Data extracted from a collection
▼▼▼

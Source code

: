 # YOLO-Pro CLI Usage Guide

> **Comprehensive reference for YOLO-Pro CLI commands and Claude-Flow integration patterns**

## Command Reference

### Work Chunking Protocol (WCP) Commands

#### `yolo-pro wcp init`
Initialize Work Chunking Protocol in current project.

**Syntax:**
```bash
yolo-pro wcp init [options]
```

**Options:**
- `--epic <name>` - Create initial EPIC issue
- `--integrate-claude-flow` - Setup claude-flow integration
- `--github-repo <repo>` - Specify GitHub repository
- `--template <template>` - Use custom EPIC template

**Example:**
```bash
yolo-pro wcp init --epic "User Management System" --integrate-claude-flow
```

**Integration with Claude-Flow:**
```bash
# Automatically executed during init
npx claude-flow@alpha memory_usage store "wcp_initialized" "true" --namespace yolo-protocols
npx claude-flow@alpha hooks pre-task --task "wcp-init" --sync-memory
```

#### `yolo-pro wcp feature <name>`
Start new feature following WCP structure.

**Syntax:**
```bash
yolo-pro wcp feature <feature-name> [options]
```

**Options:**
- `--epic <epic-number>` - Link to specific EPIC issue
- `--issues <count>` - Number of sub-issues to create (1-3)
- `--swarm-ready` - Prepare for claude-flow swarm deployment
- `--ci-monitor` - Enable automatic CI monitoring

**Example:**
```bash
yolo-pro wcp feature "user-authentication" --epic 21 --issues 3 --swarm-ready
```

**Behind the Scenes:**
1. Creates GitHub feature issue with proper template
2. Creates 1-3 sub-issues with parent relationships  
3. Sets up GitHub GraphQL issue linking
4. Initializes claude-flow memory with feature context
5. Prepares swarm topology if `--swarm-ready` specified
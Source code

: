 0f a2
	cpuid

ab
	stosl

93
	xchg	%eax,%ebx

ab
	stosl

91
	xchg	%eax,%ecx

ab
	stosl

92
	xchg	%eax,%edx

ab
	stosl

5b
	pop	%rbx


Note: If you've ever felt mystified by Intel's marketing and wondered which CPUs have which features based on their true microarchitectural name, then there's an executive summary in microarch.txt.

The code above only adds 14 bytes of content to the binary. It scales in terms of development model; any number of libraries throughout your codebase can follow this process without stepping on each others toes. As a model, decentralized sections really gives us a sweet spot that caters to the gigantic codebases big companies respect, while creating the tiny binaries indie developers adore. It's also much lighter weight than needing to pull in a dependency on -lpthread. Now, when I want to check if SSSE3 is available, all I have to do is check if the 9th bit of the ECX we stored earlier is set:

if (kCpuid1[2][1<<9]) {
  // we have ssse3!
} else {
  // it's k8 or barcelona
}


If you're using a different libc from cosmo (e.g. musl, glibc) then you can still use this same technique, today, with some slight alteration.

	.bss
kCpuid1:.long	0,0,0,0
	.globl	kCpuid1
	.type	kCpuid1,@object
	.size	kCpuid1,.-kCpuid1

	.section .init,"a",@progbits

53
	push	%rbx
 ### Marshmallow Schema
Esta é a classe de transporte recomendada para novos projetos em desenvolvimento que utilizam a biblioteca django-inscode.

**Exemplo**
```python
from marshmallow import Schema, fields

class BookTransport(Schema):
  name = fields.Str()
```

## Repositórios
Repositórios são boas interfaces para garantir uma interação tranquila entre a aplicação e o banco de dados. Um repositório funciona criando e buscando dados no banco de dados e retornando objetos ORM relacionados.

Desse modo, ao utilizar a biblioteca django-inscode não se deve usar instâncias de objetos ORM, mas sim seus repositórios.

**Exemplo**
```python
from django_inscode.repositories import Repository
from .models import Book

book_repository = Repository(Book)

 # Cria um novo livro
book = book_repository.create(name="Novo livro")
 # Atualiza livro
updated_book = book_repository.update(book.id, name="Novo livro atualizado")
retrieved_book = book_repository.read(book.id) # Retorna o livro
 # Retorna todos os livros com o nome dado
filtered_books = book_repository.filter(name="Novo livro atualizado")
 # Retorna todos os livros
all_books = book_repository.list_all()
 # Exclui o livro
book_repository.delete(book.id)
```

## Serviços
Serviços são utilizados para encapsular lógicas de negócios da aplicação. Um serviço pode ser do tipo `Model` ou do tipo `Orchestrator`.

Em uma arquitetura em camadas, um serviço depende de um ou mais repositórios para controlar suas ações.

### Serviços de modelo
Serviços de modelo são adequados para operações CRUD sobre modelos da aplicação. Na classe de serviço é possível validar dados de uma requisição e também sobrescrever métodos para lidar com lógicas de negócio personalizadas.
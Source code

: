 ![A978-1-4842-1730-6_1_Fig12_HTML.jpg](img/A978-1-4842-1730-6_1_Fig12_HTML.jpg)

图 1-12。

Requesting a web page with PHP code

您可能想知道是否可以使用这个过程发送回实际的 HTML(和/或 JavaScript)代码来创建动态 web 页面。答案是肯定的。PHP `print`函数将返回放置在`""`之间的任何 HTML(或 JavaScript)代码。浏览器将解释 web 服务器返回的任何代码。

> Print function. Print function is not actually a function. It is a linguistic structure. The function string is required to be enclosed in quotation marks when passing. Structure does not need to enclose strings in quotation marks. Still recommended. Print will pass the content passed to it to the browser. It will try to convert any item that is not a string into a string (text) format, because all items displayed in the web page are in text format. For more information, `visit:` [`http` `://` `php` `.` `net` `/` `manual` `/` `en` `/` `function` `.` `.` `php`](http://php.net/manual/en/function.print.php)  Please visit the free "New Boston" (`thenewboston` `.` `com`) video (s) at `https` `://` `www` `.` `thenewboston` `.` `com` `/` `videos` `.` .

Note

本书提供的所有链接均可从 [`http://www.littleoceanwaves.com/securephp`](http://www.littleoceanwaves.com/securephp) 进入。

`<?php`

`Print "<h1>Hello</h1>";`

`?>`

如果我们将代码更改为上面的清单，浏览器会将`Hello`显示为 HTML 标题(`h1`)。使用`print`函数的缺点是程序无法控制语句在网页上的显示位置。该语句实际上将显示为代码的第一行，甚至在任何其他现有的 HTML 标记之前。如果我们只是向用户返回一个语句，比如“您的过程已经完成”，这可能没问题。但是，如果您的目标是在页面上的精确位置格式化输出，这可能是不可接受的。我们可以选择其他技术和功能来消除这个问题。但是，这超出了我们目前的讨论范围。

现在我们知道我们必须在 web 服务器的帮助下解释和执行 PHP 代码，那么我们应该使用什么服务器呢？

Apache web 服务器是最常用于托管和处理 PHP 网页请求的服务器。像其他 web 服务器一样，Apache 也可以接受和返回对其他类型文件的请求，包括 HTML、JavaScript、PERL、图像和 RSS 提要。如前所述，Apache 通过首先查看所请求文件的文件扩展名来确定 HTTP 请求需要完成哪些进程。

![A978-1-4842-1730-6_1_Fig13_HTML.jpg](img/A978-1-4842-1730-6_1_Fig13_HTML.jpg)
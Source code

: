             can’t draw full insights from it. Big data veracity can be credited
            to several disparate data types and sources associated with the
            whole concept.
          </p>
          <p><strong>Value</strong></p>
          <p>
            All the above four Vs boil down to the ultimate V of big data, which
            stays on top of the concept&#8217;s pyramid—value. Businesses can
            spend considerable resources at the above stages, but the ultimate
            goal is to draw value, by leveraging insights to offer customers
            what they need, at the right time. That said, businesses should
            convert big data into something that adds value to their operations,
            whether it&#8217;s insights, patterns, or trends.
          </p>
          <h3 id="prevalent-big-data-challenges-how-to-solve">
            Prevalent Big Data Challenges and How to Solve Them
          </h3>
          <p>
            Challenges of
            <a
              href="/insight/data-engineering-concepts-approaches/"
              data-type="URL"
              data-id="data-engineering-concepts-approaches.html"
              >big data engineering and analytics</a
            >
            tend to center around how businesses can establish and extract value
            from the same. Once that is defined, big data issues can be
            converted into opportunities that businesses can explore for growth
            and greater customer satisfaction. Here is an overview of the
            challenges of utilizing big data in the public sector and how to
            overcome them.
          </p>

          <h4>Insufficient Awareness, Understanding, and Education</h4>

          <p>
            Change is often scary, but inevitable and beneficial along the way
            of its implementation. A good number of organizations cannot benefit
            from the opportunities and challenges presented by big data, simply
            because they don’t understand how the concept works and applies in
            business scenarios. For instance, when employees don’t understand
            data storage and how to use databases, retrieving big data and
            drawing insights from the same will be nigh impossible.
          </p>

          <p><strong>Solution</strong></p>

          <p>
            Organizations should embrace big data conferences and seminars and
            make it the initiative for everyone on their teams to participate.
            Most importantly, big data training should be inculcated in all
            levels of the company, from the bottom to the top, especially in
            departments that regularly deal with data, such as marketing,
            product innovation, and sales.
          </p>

▲▲▲

Go to the line with "Change is often" in the entries above and repeat every line from there through the line with "business scenarios. For", exactly and with no other text.

[RESULT FOR THIS TASK]
            Change is often scary, but inevitable and beneficial along the way
            of its implementation. A good number of organizations cannot benefit
            from the opportunities and challenges presented by big data, simply
            because they don’t understand how the concept works and applies in
            business scenarios. For instance, when employees don’t understand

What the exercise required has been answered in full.